The 25 Year War
- Book cover, first edition
- Author: Bruce Palmer Jr.
- Language: English
- Publisher: The University Press of Kentucky
- Publication date: 1984

= The 25 Year War =

The 25 Year War: America's Military Role in Vietnam (ISBN 978-0813190365) is a book by General Bruce Palmer Jr. about the Vietnam War, and was published in 1984.
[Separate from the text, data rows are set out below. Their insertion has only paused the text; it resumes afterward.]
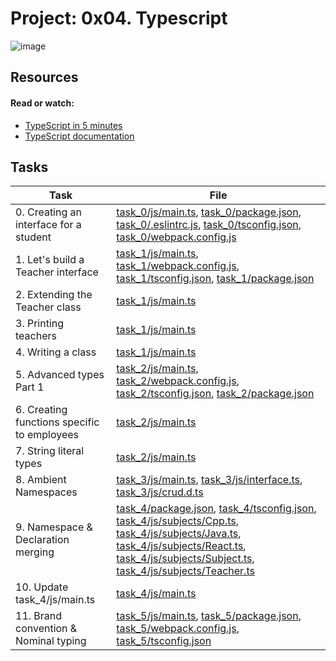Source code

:# Project: 0x04. Typescript

![image](https://s3.amazonaws.com/alx-intranet.hbtn.io/uploads/medias/2019/12/baea85b5e9a9fb5c36ec.png?X-Amz-Algorithm=AWS4-HMAC-SHA256&X-Amz-Credential=AKIARDDGGGOUSBVO6H7D%2F20240430%2Fus-east-1%2Fs3%2Faws4_request&X-Amz-Date=20240430T044734Z&X-Amz-Expires=86400&X-Amz-SignedHeaders=host&X-Amz-Signature=207b07a448f57b6848e271e380e6513e6281ccb57fb5dba82a3231ce3080eea3)

## Resources

#### Read or watch:

- [TypeScript in 5 minutes](https://intranet.alxswe.com/rltoken/waTSa9Mguj912pel9On57w)
- [TypeScript documentation](https://intranet.alxswe.com/rltoken/iPO8DlHCGzc1jnojLoP9HA)

## Tasks

| Task                                        | File                                                                                                                                                                                                                                                                                                                                                                                                                 |
| ------------------------------------------- | -------------------------------------------------------------------------------------------------------------------------------------------------------------------------------------------------------------------------------------------------------------------------------------------------------------------------------------------------------------------------------------------------------------------- |
| 0. Creating an interface for a student      | [task_0/js/main.ts](./task_0/js/main.ts), [task_0/package.json](./task_0/package.json), [task_0/.eslintrc.js](./task_0/.eslintrc.js), [task_0/tsconfig.json](./task_0/tsconfig.json), [task_0/webpack.config.js](./task_0/webpack.config.js)                                                                                                                                                                         |
| 1. Let's build a Teacher interface          | [task_1/js/main.ts](./task_1/js/main.ts), [task_1/webpack.config.js](./task_1/webpack.config.js), [task_1/tsconfig.json](./task_1/tsconfig.json), [task_1/package.json](./task_1/package.json)                                                                                                                                                                                                                       |
| 2. Extending the Teacher class              | [task_1/js/main.ts](./task_1/js/main.ts)                                                                                                                                                                                                                                                                                                                                                                             |
| 3. Printing teachers                        | [task_1/js/main.ts](./task_1/js/main.ts)                                                                                                                                                                                                                                                                                                                                                                             |
| 4. Writing a class                          | [task_1/js/main.ts](./task_1/js/main.ts)                                                                                                                                                                                                                                                                                                                                                                             |
| 5. Advanced types Part 1                    | [task_2/js/main.ts](./task_2/js/main.ts), [task_2/webpack.config.js](./task_2/webpack.config.js), [task_2/tsconfig.json](./task_2/tsconfig.json), [task_2/package.json](./task_2/package.json)                                                                                                                                                                                                                       |
| 6. Creating functions specific to employees | [task_2/js/main.ts](./task_2/js/main.ts)                                                                                                                                                                                                                                                                                                                                                                             |
| 7. String literal types                     | [task_2/js/main.ts](./task_2/js/main.ts)                                                                                                                                                                                                                                                                                                                                                                             |
| 8. Ambient Namespaces                       | [task_3/js/main.ts](./task_3/js/main.ts), [task_3/js/interface.ts](./task_3/js/interface.ts), [task_3/js/crud.d.ts](./task_3/js/crud.d.ts)                                                                                                                                                                                                                                                                           |
| 9. Namespace & Declaration merging          | [task_4/package.json](./task_4/package.json), [task_4/tsconfig.json](./task_4/tsconfig.json), [task_4/js/subjects/Cpp.ts](./task_4/js/subjects/Cpp.ts), [task_4/js/subjects/Java.ts](./task_4/js/subjects/Java.ts), [task_4/js/subjects/React.ts](./task_4/js/subjects/React.ts), [task_4/js/subjects/Subject.ts](./task_4/js/subjects/Subject.ts), [task_4/js/subjects/Teacher.ts](./task_4/js/subjects/Teacher.ts) |
| 10. Update task_4/js/main.ts                | [task_4/js/main.ts](./task_4/js/main.ts)                                                                                                                                                                                                                                                                                                                                                                             |
| 11. Brand convention & Nominal typing       | [task_5/js/main.ts](./task_5/js/main.ts), [task_5/package.json](./task_5/package.json), [task_5/webpack.config.js](./task_5/webpack.config.js), [task_5/tsconfig.json](./task_5/tsconfig.json)                                                                                                                                                                                                                       |
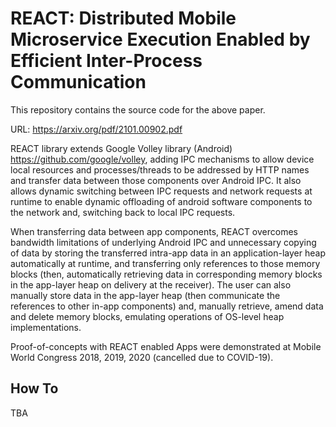 # REACT: Distributed Mobile Microservice Execution Enabled by Efficient Inter-Process Communication 

This repository contains the source code for the above paper.

URL: https://arxiv.org/pdf/2101.00902.pdf

REACT library extends Google Volley library (Android) https://github.com/google/volley, adding IPC mechanisms to allow device local resources and processes/threads to be addressed by HTTP names and transfer data between those components over Android IPC. It also allows dynamic switching between IPC requests and network requests at runtime to enable dynamic offloading of android software components to the network and, switching back to local IPC requests.

When transferring data between app components, REACT overcomes bandwidth limitations of underlying Android IPC and unnecessary copying of data by storing the transferred intra-app data in an application-layer heap automatically at runtime, and transferring only references to those memory blocks (then, automatically retrieving data in corresponding memory blocks in the app-layer heap on delivery at the receiver). The user can also manually store data in the app-layer heap (then communicate the references to other in-app components) and, manually retrieve, amend data and delete memory blocks, emulating operations of OS-level heap implementations.

Proof-of-concepts with REACT enabled Apps were demonstrated at Mobile World Congress 2018, 2019, 2020 (cancelled due to COVID-19).

## How To
TBA
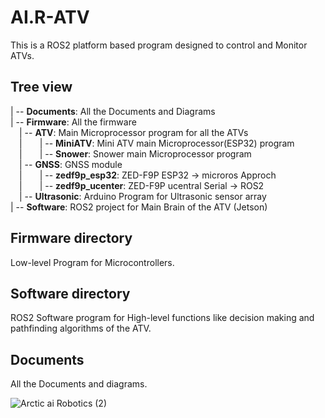 # AI.R-ATV
This is a ROS2 platform based program designed to control and Monitor ATVs.

## Tree view


| -- **Documents**: All the Documents and Diagrams <br />
| -- **Firmware**: All the firmware <br />
&emsp;| -- **ATV**: Main Microprocessor program for all the ATVs<br />
&emsp;|&emsp;&emsp;| -- **MiniATV**: Mini ATV main Microprocessor(ESP32) program<br />
&emsp;|&emsp;&emsp;| -- **Snower**: Snower main Microprocessor program<br />
&emsp;| -- **GNSS**: GNSS module<br />
&emsp;|&emsp;&emsp;| -- **zedf9p_esp32**: ZED-F9P ESP32 -> microros Approch<br />
&emsp;|&emsp;&emsp;| -- **zedf9p_ucenter**: ZED-F9P ucentral Serial -> ROS2 <br />
&emsp;| -- **Ultrasonic**: Arduino Program for Ultrasonic sensor array<br />
| -- **Software**: ROS2 project for Main Brain of the ATV (Jetson)<br />


## Firmware directory
Low-level Program for Microcontrollers.

## Software directory
ROS2 Software program for High-level functions like decision making and pathfinding algorithms of the ATV.

## Documents
All the Documents and diagrams. 


![Arctic ai Robotics (2)](https://github.com/user-attachments/assets/b88b88a5-4c25-415a-a896-f6bfdef2293f)
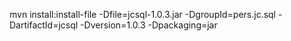 mvn install:install-file -Dfile=jcsql-1.0.3.jar -DgroupId=pers.jc.sql -DartifactId=jcsql -Dversion=1.0.3 -Dpackaging=jar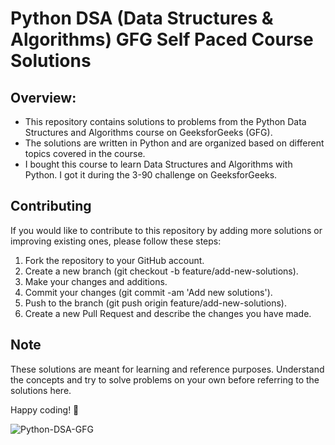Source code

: # Python DSA (Data Structures & Algorithms) GFG Self Paced Course Solutions

## Overview:
- This repository contains solutions to problems from the Python Data Structures and Algorithms course on GeeksforGeeks (GFG). 
- The solutions are written in Python and are organized based on different topics covered in the course.
- I bought this course to learn Data Structures and Algorithms with Python. I got it during the 3-90 challenge on GeeksforGeeks.

## Contributing
If you would like to contribute to this repository by adding more solutions or improving existing ones, please follow these steps:

1. Fork the repository to your GitHub account.
2. Create a new branch (git checkout -b feature/add-new-solutions).
3. Make your changes and additions.
4. Commit your changes (git commit -am 'Add new solutions').
5. Push to the branch (git push origin feature/add-new-solutions).
6. Create a new Pull Request and describe the changes you have made.

## Note
These solutions are meant for learning and reference purposes. Understand the concepts and try to solve problems on your own before referring to the solutions here.

Happy coding! 🚀

<p align="left"> <img src="https://komarev.com/ghpvc/?username=Python-DSA-GFG&label=Solution%20views&color=0e75b6&style=flat" alt="Python-DSA-GFG" /> </p>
The book is split into two parts, the first which follows chronologically the events leading to the fall of Saigon in 1975 and mentions Palmer's position in those events. The second part is called 'Assessment' and more broadly calls out what was done right and wrong and also offers an alternate role the US could have played in the conflict:
- The US ground forces should have been concentrated in the North and focused on interdicting the flow of soldiers and supplies down the Ho Chi Minh trail.
- The South Vietnam army would have taken on the Viet Cong in the rest of the country, which without the support from the North could have been defeated or contained.
- Instead of declaring openly that invasion of North Vietnam was out of the question for the purpose of relaxing the Soviet Union and China, the U.S. should have constantly threatened Hanoi with amphibious invasion while never intending to actually carry it out. Also, small scale raids into North Vietnam for one purpose or another would not be ruled out.
- No strategic bombing of the North.

Palmer is critical of covert operations:

War involves fighting by the armed forces in overt operations under rules laid down by the Geneva Convention and acceded to by most civilized nations. To place our uniformed military personnel in any other position is gross breach of trust on the part of their government. War must be perceived as legitimate in the eyes of the people and of the warriors entrusted to do the fighting. For these same reasons I have always firmly opposed employing U.S. military personnel in covert operations which the government can credibly deny.

Although Palmer is at times in agreement with the purpose of the operations carried out in secret, such as incursions into Laos or Cambodia, he disagrees strongly with the deception involved.

Palmer saw Schlesingers's warnings to the military about observing the proper chain of command following the resignation of Nixon as being disrespectful to the integrity of the US military.